(PROBLEM STATEMENT) Without changing anything, output the records below.

Entries taken from a collection
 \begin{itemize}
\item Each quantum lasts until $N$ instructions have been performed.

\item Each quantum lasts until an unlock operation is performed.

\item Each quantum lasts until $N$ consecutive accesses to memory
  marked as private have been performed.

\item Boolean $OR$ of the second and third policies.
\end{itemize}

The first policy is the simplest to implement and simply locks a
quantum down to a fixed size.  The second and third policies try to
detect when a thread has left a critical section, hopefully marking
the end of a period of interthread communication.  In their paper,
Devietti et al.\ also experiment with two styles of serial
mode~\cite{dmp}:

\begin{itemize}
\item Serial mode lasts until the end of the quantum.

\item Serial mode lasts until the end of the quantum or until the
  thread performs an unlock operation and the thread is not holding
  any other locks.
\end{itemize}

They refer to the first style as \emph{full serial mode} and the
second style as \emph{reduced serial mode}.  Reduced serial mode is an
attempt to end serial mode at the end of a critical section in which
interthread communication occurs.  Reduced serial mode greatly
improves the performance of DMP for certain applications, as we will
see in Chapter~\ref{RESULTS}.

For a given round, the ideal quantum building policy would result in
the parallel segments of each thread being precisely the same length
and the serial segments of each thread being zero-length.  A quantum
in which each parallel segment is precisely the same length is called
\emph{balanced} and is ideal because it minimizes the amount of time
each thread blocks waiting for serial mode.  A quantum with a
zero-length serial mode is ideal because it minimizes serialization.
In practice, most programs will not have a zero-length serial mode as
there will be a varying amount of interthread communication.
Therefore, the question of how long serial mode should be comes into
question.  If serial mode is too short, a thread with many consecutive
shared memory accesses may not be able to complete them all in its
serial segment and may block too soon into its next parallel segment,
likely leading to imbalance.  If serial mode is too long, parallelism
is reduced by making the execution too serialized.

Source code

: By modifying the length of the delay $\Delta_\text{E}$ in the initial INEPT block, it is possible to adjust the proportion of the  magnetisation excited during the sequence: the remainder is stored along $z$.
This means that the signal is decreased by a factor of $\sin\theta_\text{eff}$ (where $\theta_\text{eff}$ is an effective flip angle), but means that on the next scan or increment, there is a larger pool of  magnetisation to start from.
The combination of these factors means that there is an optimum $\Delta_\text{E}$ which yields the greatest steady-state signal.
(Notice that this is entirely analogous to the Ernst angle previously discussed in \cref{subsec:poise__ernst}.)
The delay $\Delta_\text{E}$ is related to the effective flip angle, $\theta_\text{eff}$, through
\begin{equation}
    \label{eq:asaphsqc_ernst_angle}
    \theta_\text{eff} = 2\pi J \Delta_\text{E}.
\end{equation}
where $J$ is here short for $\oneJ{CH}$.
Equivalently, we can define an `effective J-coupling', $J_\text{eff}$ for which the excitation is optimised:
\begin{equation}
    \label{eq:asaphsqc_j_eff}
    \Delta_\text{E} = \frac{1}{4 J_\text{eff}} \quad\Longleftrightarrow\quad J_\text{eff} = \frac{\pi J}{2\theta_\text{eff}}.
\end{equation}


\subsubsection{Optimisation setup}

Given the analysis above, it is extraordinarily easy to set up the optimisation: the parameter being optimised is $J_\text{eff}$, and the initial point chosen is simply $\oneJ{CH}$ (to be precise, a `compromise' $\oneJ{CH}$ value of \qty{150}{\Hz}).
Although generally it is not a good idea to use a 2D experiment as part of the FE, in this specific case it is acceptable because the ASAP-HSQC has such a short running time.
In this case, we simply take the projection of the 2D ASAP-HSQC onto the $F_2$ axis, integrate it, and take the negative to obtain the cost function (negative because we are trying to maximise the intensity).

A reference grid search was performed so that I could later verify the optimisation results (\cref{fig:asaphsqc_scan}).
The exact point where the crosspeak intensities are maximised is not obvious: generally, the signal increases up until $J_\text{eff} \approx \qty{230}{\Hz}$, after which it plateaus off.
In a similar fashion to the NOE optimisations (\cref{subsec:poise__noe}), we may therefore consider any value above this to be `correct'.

(REPLY)
 \begin{itemize}
\item Each quantum lasts until $N$ instructions have been performed.

\item Each quantum lasts until an unlock operation is performed.

\item Each quantum lasts until $N$ consecutive accesses to memory
  marked as private have been performed.

\item Boolean $OR$ of the second and third policies.
\end{itemize}

The first policy is the simplest to implement and simply locks a
quantum down to a fixed size.  The second and third policies try to
detect when a thread has left a critical section, hopefully marking
the end of a period of interthread communication.  In their paper,
Devietti et al.\ also experiment with two styles of serial
mode~\cite{dmp}:

\begin{itemize}
\item Serial mode lasts until the end of the quantum.

\item Serial mode lasts until the end of the quantum or until the
  thread performs an unlock operation and the thread is not holding
  any other locks.
\end{itemize}

They refer to the first style as \emph{full serial mode} and the
second style as \emph{reduced serial mode}.  Reduced serial mode is an
attempt to end serial mode at the end of a critical section in which
interthread communication occurs.  Reduced serial mode greatly
improves the performance of DMP for certain applications, as we will
see in Chapter~\ref{RESULTS}.

For a given round, the ideal quantum building policy would result in
the parallel segments of each thread being precisely the same length
and the serial segments of each thread being zero-length.  A quantum
in which each parallel segment is precisely the same length is called
\emph{balanced} and is ideal because it minimizes the amount of time
each thread blocks waiting for serial mode.  A quantum with a
zero-length serial mode is ideal because it minimizes serialization.
In practice, most programs will not have a zero-length serial mode as
there will be a varying amount of interthread communication.
Therefore, the question of how long serial mode should be comes into
question.  If serial mode is too short, a thread with many consecutive
shared memory accesses may not be able to complete them all in its
serial segment and may block too soon into its next parallel segment,
likely leading to imbalance.  If serial mode is too long, parallelism
is reduced by making the execution too serialized.

Source code

: By modifying the length of the delay $\Delta_\text{E}$ in the initial INEPT block, it is possible to adjust the proportion of the  magnetisation excited during the sequence: the remainder is stored along $z$.
This means that the signal is decreased by a factor of $\sin\theta_\text{eff}$ (where $\theta_\text{eff}$ is an effective flip angle), but means that on the next scan or increment, there is a larger pool of  magnetisation to start from.
The combination of these factors means that there is an optimum $\Delta_\text{E}$ which yields the greatest steady-state signal.
(Notice that this is entirely analogous to the Ernst angle previously discussed in \cref{subsec:poise__ernst}.)
The delay $\Delta_\text{E}$ is related to the effective flip angle, $\theta_\text{eff}$, through
\begin{equation}
    \label{eq:asaphsqc_ernst_angle}
    \theta_\text{eff} = 2\pi J \Delta_\text{E}.
\end{equation}
where $J$ is here short for $\oneJ{CH}$.
Equivalently, we can define an `effective J-coupling', $J_\text{eff}$ for which the excitation is optimised:
\begin{equation}
    \label{eq:asaphsqc_j_eff}
    \Delta_\text{E} = \frac{1}{4 J_\text{eff}} \quad\Longleftrightarrow\quad J_\text{eff} = \frac{\pi J}{2\theta_\text{eff}}.
\end{equation}


\subsubsection{Optimisation setup}

Given the analysis above, it is extraordinarily easy to set up the optimisation: the parameter being optimised is $J_\text{eff}$, and the initial point chosen is simply $\oneJ{CH}$ (to be precise, a `compromise' $\oneJ{CH}$ value of \qty{150}{\Hz}).
Although generally it is not a good idea to use a 2D experiment as part of the FE, in this specific case it is acceptable because the ASAP-HSQC has such a short running time.
In this case, we simply take the projection of the 2D ASAP-HSQC onto the $F_2$ axis, integrate it, and take the negative to obtain the cost function (negative because we are trying to maximise the intensity).

A reference grid search was performed so that I could later verify the optimisation results (\cref{fig:asaphsqc_scan}).
The exact point where the crosspeak intensities are maximised is not obvious: generally, the signal increases up until $J_\text{eff} \approx \qty{230}{\Hz}$, after which it plateaus off.
In a similar fashion to the NOE optimisations (\cref{subsec:poise__noe}), we may therefore consider any value above this to be `correct'.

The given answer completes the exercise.